YOLO Basic Usage

This tutorial will guide you through using trtutils with YOLO models. We will cover:

  1. Building a TensorRT engine from ONNX weights

  2. Running inference with the engine

  3. Advanced features like parallel execution and benchmarking

Building TensorRT Engines

trtutils provides a simple interface to build TensorRT engines from ONNX weights. The find_trtexec() function will locate your trtexec installation and build_engine() will build the engine.

Example:

from trtutils.trtexec import build_engine

# Build a TensorRT engine from ONNX weights
build_engine(
    "yolo.onnx",
    "yolo.engine",
    precision="fp16",
    workspace_size=1 << 30,  # 1GB
)

Running YOLO Inference

The YOLO class provides a high-level interface for running YOLO inference. It handles all the preprocessing and postprocessing steps automatically.

Example:

import cv2
from trtutils.models import YOLO

# Load the YOLO model
yolo = YOLO("yolo.engine")

# Read and process an image
img = cv2.imread("example.jpg")
detections = yolo.end2end(img)

# Print results
for bbox, confidence, class_id in detections:
    print(f"Class: {class_id}, Confidence: {confidence}")
    print(f"Bounding Box: {bbox}")

Advanced Features

Parallel Execution

You can run multiple YOLO models in parallel using the ParallelYOLO class:

from trtutils.models import ParallelYOLO

# Create a parallel YOLO instance with multiple engines
yolo = ParallelYOLO(["yolo1.engine", "yolo2.engine"])

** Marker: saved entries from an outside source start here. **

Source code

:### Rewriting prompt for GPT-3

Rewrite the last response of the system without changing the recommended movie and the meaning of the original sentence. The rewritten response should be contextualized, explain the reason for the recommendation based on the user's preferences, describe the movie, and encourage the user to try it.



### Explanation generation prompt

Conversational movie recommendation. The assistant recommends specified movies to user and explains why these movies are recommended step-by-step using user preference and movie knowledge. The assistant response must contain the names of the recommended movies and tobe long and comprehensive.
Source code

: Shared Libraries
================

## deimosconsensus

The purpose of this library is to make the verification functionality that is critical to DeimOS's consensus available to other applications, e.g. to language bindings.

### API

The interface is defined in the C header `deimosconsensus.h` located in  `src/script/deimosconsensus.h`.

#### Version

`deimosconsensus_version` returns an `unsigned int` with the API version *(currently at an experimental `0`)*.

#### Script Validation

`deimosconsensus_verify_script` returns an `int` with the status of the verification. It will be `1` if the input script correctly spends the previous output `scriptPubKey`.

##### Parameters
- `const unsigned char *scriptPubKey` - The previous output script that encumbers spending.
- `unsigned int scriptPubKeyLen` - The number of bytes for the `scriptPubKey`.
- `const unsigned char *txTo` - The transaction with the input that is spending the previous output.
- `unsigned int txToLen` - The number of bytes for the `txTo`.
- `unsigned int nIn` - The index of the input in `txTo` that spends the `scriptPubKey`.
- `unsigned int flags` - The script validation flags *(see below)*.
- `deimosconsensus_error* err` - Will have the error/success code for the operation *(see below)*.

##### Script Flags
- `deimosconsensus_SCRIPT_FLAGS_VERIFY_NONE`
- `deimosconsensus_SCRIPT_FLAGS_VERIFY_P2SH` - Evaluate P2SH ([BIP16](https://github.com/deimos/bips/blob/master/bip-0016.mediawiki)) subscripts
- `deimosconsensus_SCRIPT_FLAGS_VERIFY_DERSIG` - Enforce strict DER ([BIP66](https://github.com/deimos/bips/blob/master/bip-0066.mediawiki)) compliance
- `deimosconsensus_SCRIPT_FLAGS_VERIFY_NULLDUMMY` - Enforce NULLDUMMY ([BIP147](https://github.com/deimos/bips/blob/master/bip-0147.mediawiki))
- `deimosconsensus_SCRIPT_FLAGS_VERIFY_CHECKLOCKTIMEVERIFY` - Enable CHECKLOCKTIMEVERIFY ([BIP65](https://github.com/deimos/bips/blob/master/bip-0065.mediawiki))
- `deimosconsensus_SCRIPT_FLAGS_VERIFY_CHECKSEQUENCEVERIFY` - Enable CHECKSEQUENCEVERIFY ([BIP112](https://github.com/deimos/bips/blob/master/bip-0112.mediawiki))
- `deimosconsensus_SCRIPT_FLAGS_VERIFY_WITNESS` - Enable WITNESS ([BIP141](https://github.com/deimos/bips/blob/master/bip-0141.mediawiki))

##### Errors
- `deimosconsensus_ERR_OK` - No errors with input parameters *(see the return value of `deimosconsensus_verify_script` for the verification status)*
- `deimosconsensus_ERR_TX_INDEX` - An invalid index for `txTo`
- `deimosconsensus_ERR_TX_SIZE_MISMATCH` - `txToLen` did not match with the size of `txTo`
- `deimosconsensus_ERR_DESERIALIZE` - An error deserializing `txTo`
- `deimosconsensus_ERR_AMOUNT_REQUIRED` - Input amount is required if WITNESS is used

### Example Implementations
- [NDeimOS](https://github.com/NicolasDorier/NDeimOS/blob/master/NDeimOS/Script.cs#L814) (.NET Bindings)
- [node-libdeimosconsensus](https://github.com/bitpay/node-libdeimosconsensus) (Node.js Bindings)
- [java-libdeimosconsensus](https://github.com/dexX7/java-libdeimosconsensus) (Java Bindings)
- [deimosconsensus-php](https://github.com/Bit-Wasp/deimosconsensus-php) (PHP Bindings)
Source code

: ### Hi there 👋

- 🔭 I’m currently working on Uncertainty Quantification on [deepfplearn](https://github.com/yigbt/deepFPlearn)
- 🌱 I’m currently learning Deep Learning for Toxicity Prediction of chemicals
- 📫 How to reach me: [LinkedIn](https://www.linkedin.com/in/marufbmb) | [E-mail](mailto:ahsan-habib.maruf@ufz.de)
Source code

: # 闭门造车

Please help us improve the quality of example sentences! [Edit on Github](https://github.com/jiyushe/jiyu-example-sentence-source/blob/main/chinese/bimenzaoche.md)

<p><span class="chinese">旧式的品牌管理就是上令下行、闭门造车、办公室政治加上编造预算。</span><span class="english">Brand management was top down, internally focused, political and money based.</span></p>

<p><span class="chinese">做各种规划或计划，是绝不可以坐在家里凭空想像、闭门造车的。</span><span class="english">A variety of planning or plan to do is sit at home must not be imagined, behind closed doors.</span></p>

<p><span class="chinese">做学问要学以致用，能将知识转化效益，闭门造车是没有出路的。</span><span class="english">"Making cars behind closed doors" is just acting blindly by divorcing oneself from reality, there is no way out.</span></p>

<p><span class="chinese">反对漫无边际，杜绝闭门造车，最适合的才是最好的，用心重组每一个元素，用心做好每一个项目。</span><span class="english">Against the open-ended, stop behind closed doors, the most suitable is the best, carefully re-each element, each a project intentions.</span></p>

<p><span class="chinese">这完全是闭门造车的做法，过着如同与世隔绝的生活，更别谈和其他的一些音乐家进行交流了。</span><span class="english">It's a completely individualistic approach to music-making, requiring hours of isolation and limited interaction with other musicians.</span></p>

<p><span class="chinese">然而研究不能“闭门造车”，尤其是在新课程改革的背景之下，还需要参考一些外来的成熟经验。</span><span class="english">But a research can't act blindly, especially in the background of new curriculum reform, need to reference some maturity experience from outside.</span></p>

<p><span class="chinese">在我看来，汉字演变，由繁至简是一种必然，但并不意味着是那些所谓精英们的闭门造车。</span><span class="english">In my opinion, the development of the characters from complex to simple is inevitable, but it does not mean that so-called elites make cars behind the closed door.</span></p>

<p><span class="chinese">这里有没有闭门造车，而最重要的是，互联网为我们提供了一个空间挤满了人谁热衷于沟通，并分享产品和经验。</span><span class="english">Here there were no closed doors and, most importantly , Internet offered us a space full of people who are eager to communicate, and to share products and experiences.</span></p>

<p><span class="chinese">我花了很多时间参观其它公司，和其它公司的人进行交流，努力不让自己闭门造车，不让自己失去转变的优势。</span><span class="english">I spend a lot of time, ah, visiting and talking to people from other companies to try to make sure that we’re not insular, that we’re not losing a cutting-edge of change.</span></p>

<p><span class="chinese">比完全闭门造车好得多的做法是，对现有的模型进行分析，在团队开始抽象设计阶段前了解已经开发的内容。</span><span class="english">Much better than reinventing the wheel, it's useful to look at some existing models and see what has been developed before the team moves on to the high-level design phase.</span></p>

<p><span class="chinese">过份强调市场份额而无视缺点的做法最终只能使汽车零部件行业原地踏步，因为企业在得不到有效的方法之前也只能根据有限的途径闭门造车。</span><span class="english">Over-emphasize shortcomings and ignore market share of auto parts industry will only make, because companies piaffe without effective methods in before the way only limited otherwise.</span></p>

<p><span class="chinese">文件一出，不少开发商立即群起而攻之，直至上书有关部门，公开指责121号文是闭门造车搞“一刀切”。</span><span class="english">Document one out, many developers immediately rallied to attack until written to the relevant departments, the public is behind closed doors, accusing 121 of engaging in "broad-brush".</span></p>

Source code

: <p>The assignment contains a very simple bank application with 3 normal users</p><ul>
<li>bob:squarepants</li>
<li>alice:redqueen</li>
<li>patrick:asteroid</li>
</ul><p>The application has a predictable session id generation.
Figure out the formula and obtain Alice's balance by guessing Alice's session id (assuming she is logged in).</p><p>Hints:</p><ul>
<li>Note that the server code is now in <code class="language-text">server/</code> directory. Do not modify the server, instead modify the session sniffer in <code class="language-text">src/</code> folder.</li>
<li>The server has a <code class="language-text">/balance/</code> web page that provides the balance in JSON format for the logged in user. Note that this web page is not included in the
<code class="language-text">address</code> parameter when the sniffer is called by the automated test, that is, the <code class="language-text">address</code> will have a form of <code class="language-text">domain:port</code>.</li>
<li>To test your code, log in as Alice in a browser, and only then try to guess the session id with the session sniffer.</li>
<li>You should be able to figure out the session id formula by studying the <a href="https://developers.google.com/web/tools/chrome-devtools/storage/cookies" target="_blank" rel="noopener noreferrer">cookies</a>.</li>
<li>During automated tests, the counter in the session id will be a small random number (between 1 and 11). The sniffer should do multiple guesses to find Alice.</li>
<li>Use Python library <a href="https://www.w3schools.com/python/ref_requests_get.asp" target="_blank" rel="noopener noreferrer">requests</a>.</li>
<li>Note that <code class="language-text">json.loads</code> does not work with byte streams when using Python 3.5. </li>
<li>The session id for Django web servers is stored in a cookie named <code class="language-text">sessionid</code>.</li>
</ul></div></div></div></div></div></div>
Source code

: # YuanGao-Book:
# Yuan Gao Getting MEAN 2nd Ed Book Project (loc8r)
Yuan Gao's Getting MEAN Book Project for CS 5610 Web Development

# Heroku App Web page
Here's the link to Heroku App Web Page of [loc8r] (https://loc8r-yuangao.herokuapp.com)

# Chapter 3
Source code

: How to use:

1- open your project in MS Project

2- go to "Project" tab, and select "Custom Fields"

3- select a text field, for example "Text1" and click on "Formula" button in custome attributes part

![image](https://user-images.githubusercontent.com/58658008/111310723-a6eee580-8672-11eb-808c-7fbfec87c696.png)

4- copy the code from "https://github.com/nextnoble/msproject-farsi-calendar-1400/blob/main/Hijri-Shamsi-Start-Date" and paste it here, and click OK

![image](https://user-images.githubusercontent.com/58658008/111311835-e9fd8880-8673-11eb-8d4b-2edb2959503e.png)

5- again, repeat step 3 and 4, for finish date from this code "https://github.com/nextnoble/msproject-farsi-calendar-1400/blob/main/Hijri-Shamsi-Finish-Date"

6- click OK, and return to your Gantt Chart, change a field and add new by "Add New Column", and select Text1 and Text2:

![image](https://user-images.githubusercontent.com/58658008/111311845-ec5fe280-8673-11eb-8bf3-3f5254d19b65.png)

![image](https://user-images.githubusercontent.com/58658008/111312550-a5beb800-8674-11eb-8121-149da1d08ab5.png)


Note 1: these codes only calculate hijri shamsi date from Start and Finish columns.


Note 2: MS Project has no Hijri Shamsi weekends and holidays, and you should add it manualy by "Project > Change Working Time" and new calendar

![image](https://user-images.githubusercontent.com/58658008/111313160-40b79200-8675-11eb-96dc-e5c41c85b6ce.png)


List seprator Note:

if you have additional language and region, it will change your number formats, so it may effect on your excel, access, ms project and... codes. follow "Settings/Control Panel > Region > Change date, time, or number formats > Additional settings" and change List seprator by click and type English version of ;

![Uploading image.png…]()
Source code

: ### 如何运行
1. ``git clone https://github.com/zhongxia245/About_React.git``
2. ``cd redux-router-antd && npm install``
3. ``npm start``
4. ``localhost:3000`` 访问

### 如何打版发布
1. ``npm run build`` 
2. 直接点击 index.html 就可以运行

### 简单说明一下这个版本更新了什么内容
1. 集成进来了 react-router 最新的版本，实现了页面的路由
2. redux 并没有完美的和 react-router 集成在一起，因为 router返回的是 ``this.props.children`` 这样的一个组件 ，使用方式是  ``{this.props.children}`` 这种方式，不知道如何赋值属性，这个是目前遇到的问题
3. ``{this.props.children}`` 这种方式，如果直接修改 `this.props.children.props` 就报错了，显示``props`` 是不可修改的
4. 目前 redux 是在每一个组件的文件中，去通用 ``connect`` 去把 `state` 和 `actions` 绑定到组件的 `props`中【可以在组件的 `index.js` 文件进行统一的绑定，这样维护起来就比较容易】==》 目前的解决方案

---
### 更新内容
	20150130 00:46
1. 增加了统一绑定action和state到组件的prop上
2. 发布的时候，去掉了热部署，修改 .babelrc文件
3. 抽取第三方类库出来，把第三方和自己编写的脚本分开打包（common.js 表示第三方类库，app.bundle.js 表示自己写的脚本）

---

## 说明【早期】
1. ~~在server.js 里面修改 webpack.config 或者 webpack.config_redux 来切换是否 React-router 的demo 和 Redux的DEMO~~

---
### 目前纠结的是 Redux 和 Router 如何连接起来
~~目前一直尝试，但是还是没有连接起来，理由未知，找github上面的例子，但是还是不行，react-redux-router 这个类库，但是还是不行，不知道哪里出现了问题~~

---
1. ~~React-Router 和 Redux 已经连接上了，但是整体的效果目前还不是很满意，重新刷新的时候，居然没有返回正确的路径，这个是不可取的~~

# Run inference on multiple images
images = [cv2.imread(f"image{i}.jpg") for i in range(2)]
results = yolo.end2end(images)

# OR
yolo.submit(images)
results = yolo.retrieve()

# OR
yolo.submit_model(images[0], 0)
single_result = yolo.retrieve_model(0)

# print results
for i, result in enumerate(results):
    print(f"Results for model {i}:")
    for bbox, confidence, class_id in result:
        print(f"Class: {class_id}, Confidence: {confidence}")
        print(f"Bounding Box: {bbox}")

Benchmarking

You can benchmark YOLO models using the built-in benchmarking utilities. It is recommended to enable the MAXN power mode and enable jetson_clocks when using Jetson devices to get both the fastest and most stable results.

If using Python API:

from trtutils import benchmark_engine

# Run 1000 iterations
results = benchmark_engine("yolo.engine", iterations=1000)
print(f"Average latency: {results.latency.mean:.2f}ms")
print(f"Throughput: {1000/results.latency.mean:.2f} FPS")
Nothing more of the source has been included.